With more feedback from DB on what individual escape sequences should be converted into, I was able to add a lot more replace sequences to the set that I've developed for his Waterloo Script files. In the process, I noticed a need for a "Clone Transformation Item" feature, because many of the new replacement items were minor variations on old ones, with one character changed. I've now added that feature (including adding a new icon for it -- twin wands -- in the icon library dll). It seems to be working fine.
I've run the extended conversion sequence on DB's files, zipped up the results, and posted them again for him to download.
Ended up just tidying up what I'd done so far (centring images etc.); no time to get any further with it. Back next week.
The tutorial is quite densely-populated with screenshots, all of which have to be redone, so it's quite time-consuming to update it. So far, I've done the first five topics. I'll also have to add another one or two topics to cover the new scripting functionality. Should be done by tomorrow, I hope, in time to do a beta release before the weekend.
Batch operations in Transformer can be very long lists, and sometimes you just want to run a subset of the list, to test things out on a few files, or to re-convert a few files which failed previously, because of something that didn't affect the bulk of them. I've now added an option so that you can select one or more files in the list box of the batch screen, then right-click and choose to transform only those files.
The Help file is now complete for Transformer 2.0, and seems to be working fine. It might need a little more indexing, and perhaps some additional help for the scripting component, but the tutorial might take care of that.
With help from the oXygen forum staff, I reinstalled oXygen 9.2 in a new folder, and removed the old folder; problem solved.

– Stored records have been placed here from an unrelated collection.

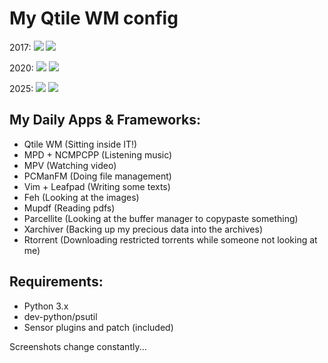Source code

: # My Qtile WM config

2017:
<img src="https://user-images.githubusercontent.com/9489149/33507162-636c4896-d71d-11e7-8b48-5eab2cb45fbd.png"/>
<img src="https://user-images.githubusercontent.com/9489149/64248532-df035d00-cf00-11e9-900f-76d8d9062cb9.png"/>

2020:
<img src="https://i.imgur.com/8we65zg.jpg"/>
<img src="https://i.imgur.com/sv1PgtN.png"/>

2025:
<img src="https://i.imgur.com/QUYhlOX.jpeg"/>
<img src="https://i.imgur.com/WtT6feP.jpeg"/>

## My Daily Apps & Frameworks:
* Qtile WM (Sitting inside IT!)
* MPD + NCMPCPP (Listening music)
* MPV (Watching video)
* PCManFM (Doing file management)
* Vim + Leafpad (Writing some texts)
* Feh (Looking at the images)
* Mupdf (Reading pdfs)
* Parcellite (Looking at the buffer manager to copypaste something)
* Xarchiver (Backing up my precious data into the archives)
* Rtorrent (Downloading restricted torrents while someone not looking at me)

## Requirements:

* Python 3.x
* dev-python/psutil
* Sensor plugins and patch (included)

Screenshots change constantly...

It must have been caused by a file not deleted during the pre-install uninstallation of the old version.
Spent most of the afternoon documenting new features in Transformer, with screenshots, and tweaking the app where I came across something less than ideal. At the end, I wanted to do a test build of the help file, but ran into an indecipherable error with Saxon 9B running in oXygen 9.2:
Saxon 9B null
When trying to validate the XSLT stylesheet, I got this equally unhelpful feedback:
SystemID: C:\Documents and Settings\mholmes\My Documents\Borland Studio Projects\my_projects\mdhHelp\mdh_docbook_to_html.xsl Description: net.sf.saxon.style.XSLVariable.getReferenceList()Ljava/util/List;
I don't know from this whether Saxon is broken, or whether it's been updated in oXygen 9.2 to a new version which stumbles over an error it was previously happy to let slide. But this stylesheet was working under 9.1, because I used it to build the IMT Help file, and that no longer builds either. Posted a message on the oXygen forums; we'll see if anyone else has seen it. Failing that, I'll try reinstalling oXygen, and perhaps also running the transformation on other machines.
Several new code libraries had been added to Transformer since the last release, and they were lacking header information, licensing info, descriptions for the Website, etc. The Website source code and requirements page, as well as the installer are now up to date for version 2, but the rest of the site will have to be updated before I can do a release. I need to do this (a beta, perhaps) within the next three weeks.
Working on DB's files, which are numerous and for which the processing is complicated, I found I really wanted to be able to cancel a batch operation, so I've repurposed the Progress form I wrote for Markin 4 to show how the batch is going, and enable the user to press a Cancel button and stop the process. This is a great improvement for large batches. The cancel flag is checked at the end of each replace or script operation, so as long as those operations are completing in good order, it's pretty snappy.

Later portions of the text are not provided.